Your assignment
Determine how many lines of the data below contain "itemize", then give only that number.

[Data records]
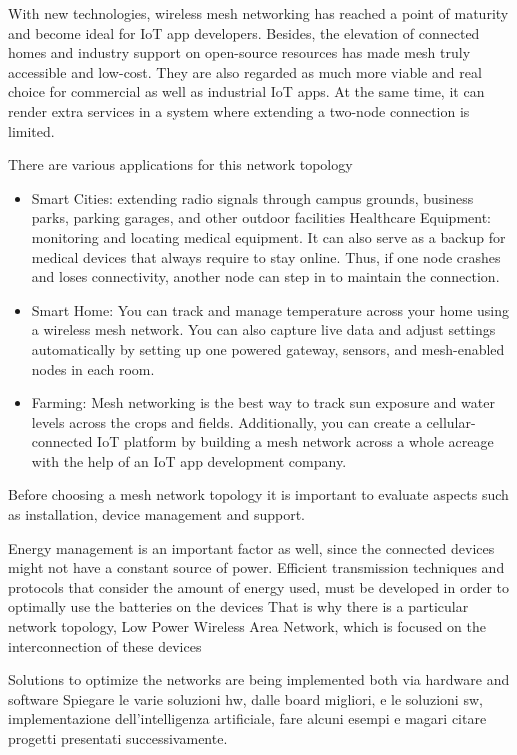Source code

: 		
		With new technologies, wireless mesh networking has reached a point of maturity and become ideal for IoT app developers. Besides, the elevation of connected homes and industry support on open-source resources has made mesh truly accessible and low-cost. They are also regarded as much more viable and real choice for commercial as well as industrial IoT apps. At the same time, it can render extra services in a system where extending a two-node connection is limited.
		
		There are various applications for this network topology
		\begin{itemize}[noitemsep]
			\item Smart Cities: extending radio signals through campus grounds, business parks, parking garages, and other outdoor facilities
			Healthcare Equipment: monitoring and locating medical equipment. It can also serve as a backup for medical devices that always require to stay online. Thus, if one node crashes and loses connectivity, another node can step in to maintain the connection.
			\item Smart Home: You can track and manage temperature across your home using a wireless mesh network. You can also capture live data and adjust settings automatically by setting up one powered gateway, sensors, and mesh-enabled nodes in each room.
			\item Farming: Mesh networking is the best way to track sun exposure and water levels across the crops and fields. Additionally, you can create a cellular-connected IoT platform by building a mesh network across a whole acreage with the help of an IoT app development company.
		\end{itemize}

		Before choosing a mesh network topology it is important to evaluate aspects such as installation, device management and support.
		
		Energy management is an important factor as well, since the connected devices might not have a constant source of power.		
		Efficient transmission techniques and protocols that consider the amount of energy used, must be developed in order to optimally use the batteries on the devices		
		That is why there is a particular network topology, Low Power Wireless Area Network, which is focused on the interconnection of these devices
		
		Solutions to optimize the networks are being implemented both via hardware and software
		Spiegare le varie soluzioni hw, dalle board migliori, e le soluzioni sw, implementazione dell'intelligenza artificiale, fare alcuni esempi e magari citare progetti presentati successivamente.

Task response
2